Old Media Is Not Dead: Why Hedge Funds Have Fallen In Love With CBS

Some of the smartest money on Wall Street is betting that CBS shares can go a lot higher. How the oldest of old-media companies became a hedge fund darling.

Even though shares of CBS have gained an astounding 1,500% over the last four years and closed trading Tuesday at $51.03, some of the smartest money on Wall Street thinks its stock can go higher still.

More precisely, hedge funds appear to have fallen in love with CBS stock, among them managers George Soros and Ray Dalio, who runs the industry's largest fund.

According to data supplied by Insider Monkey, at the end of the first quarter there were 65 hedge funds holding long positions in CBS, an increase of 15 over the 50 hedge funds reporting long positions at the end of 2012. In financial speak, a "long" position means that an investor is betting that a stock will gain in value over time. The total value of hedge fund positions in CBS at the end of March was $3.6 billion, an increase of almost $2 billion from the end of 2012.

In total, 295 hedge funds created or added to their CBS holdings in the first quarter, including Soros Fund Management and Dalio's Bridgewater Associates, based on figures compiled by regulatory filings database WhaleWisdom.com. By contrast, 258 opted to take the profit in front of them and sold some CBS shares in the quarter. But only 48 out of 601 hedge funds owning CBS shares decided to close out their positions entirely. For the quarter, CBS ranked as the 10th hottest stock for hedge funds, according to WhaleWisdom.

The confidence in CBS stock among hedge fund managers goes against the conventional wisdom that old media, particularly CBS, which is the oldest of old-media companies, is dead. Quite the opposite, in fact, financially it is thriving.

"There has been an overall reevaluation of content in the market based on all new revenue streams," said Needham & Co senior entertainment analyst Laura Martin.

Coatue Management, which is run by Philippe Laffont, one of Julian Robertson's Tiger Cubs, purchased 10.8 million CBS shares during the first quarter, increasing his position from 1% to more than 8%, according to Insider Monkey. Laffont has poured $650 million into CBS, making it the third biggest holding in his $6 billion fund.

Keith Meister, a disciple of legendary (and legendarily feisty) investor Carl Icahn, added 650,000 CBS shares to his Corvex Management fund in the first quarter, making it the fifth largest hedge fund holder of CBS stock with 2.45 million shares worth $114.4 million, according to WhaleWisdom figures.

Greenlight Capital, run by activist investor David Einhorn, owns 3.6 million CBS shares with a market value of $167.4 million. Einhorn held the largest hedge fund position in CBS at the end of 2012, but sold 1.8 million shares in the first quarter, capitalizing on CBS' share price gains to take some profit.

CBS shares touched a low of $3.09 on March 9, 2009. Since then they have exploded to more than $50 on the back of its mainstay broadcast network and a host of new revenue streams that were either minor or did not exist in 2009. The S&P 500 is up 146% over that time; CBS ranks as the second-best-performing stock in the index since 2009.

For instance, while international revenue barely registered for CBS in 2009, it expects to generate $1 billion overseas this year.

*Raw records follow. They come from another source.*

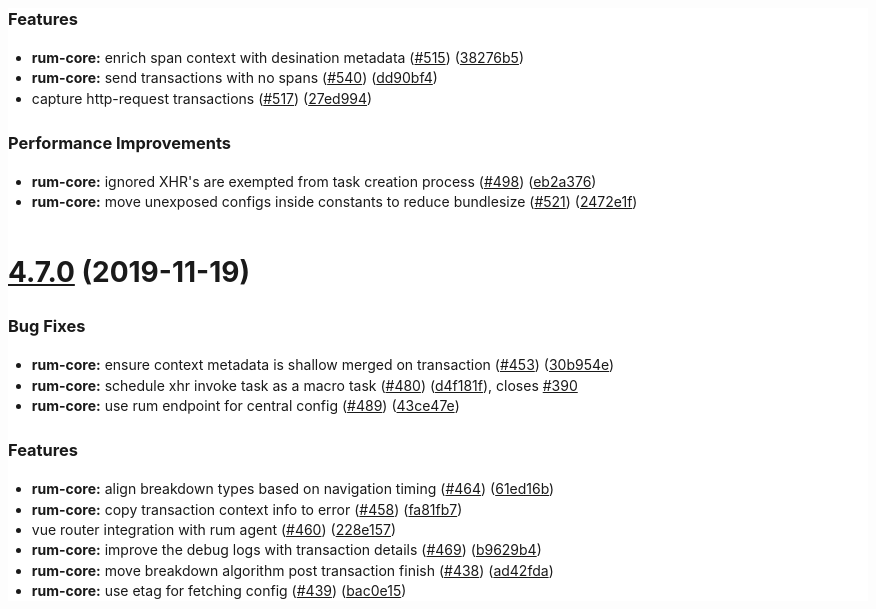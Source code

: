 
### Features

* **rum-core:** enrich span context with desination metadata ([#515](https://github.com/elastic/apm-agent-rum-js/issues/515)) ([38276b5](https://github.com/elastic/apm-agent-rum-js/commit/38276b5130c12d0de5d4d3e60c14cd645c10550e))
* **rum-core:** send transactions with no spans ([#540](https://github.com/elastic/apm-agent-rum-js/issues/540)) ([dd90bf4](https://github.com/elastic/apm-agent-rum-js/commit/dd90bf4e9b63424edf3c53730f94c01bd05e4e34))
* capture http-request transactions ([#517](https://github.com/elastic/apm-agent-rum-js/issues/517)) ([27ed994](https://github.com/elastic/apm-agent-rum-js/commit/27ed994ea9866e4493015eb3817ab12266f572a5))


### Performance Improvements

* **rum-core:** ignored XHR's are exempted from task creation process ([#498](https://github.com/elastic/apm-agent-rum-js/issues/498)) ([eb2a376](https://github.com/elastic/apm-agent-rum-js/commit/eb2a376f08364686955453edb27d0f0388ad6d49))
* **rum-core:** move unexposed configs inside constants to reduce bundlesize ([#521](https://github.com/elastic/apm-agent-rum-js/issues/521)) ([2472e1f](https://github.com/elastic/apm-agent-rum-js/commit/2472e1fd3052faa24ca03dfaa0a3ac961ff32da1))





# [4.7.0](https://github.com/elastic/apm-agent-rum-js/compare/@elastic/apm-rum-core@4.6.1...@elastic/apm-rum-core@4.7.0) (2019-11-19)


### Bug Fixes

* **rum-core:** ensure context metadata is shallow merged on transaction ([#453](https://github.com/elastic/apm-agent-rum-js/issues/453)) ([30b954e](https://github.com/elastic/apm-agent-rum-js/commit/30b954e))
* **rum-core:** schedule xhr invoke task as a macro task ([#480](https://github.com/elastic/apm-agent-rum-js/issues/480)) ([d4f181f](https://github.com/elastic/apm-agent-rum-js/commit/d4f181f)), closes [#390](https://github.com/elastic/apm-agent-rum-js/issues/390)
* **rum-core:** use rum endpoint for central config ([#489](https://github.com/elastic/apm-agent-rum-js/issues/489)) ([43ce47e](https://github.com/elastic/apm-agent-rum-js/commit/43ce47e))


### Features

* **rum-core:** align breakdown types based on navigation timing ([#464](https://github.com/elastic/apm-agent-rum-js/issues/464)) ([61ed16b](https://github.com/elastic/apm-agent-rum-js/commit/61ed16b))
* **rum-core:** copy transaction context info to error ([#458](https://github.com/elastic/apm-agent-rum-js/issues/458)) ([fa81fb7](https://github.com/elastic/apm-agent-rum-js/commit/fa81fb7))
* vue router integration with rum agent ([#460](https://github.com/elastic/apm-agent-rum-js/issues/460)) ([228e157](https://github.com/elastic/apm-agent-rum-js/commit/228e157))
* **rum-core:** improve the debug logs with transaction details ([#469](https://github.com/elastic/apm-agent-rum-js/issues/469)) ([b9629b4](https://github.com/elastic/apm-agent-rum-js/commit/b9629b4))
* **rum-core:** move breakdown algorithm post transaction finish ([#438](https://github.com/elastic/apm-agent-rum-js/issues/438)) ([ad42fda](https://github.com/elastic/apm-agent-rum-js/commit/ad42fda))
* **rum-core:** use etag for fetching config ([#439](https://github.com/elastic/apm-agent-rum-js/issues/439)) ([bac0e15](https://github.com/elastic/apm-agent-rum-js/commit/bac0e15))

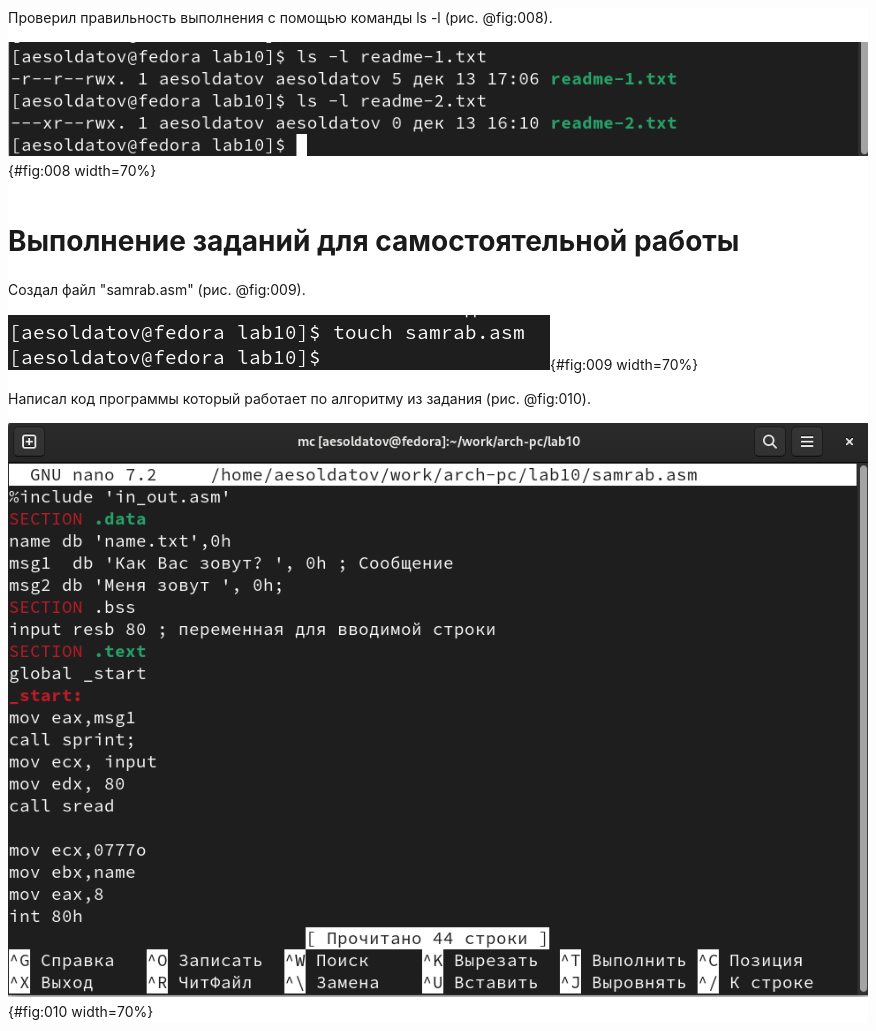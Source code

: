 Проверил правильность выполнения с помощью команды ls -l (рис. @fig:008).

![Проверка](image/8.png){#fig:008 width=70%}

# Выполнение заданий для самостоятельной работы

Создал файл "samrab.asm" (рис. @fig:009).

![Создание файла](image/9.png){#fig:009 width=70%}

Написал код программы который работает по алгоритму из задания (рис. @fig:010).

![Ввод текста программы](image/10.png){#fig:010 width=70%}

Likewise, retransmission payments, which are the fees television distributors pay to air CBS' signal, are expected to hit $1 billion by 2017, up from literally nothing five years ago.

But CBS, like other media companies, has Silicon Valley to thank for driving its biggest new revenue line: streaming media. The more cash-rich tech companies such as Netflix, Amazon, Google, Apple, Intel, and others bid against each other for streaming video rights, the more they are fattening the bottom lines of media companies like CBS.

Its broadcast network, which airs The Big Bang Theory, Two and a Half Men, NCIS, and other widely watched shows, also finished the season No. 1 among 18- to 48-year-olds in the ratings.

CBS earlier this month reported its best earnings quarter ever, with record revenue and net earnings of $4.04 billion and $463 million, respectively.

Taken together, those factors are why the smart money on Wall Street is buying into CBS.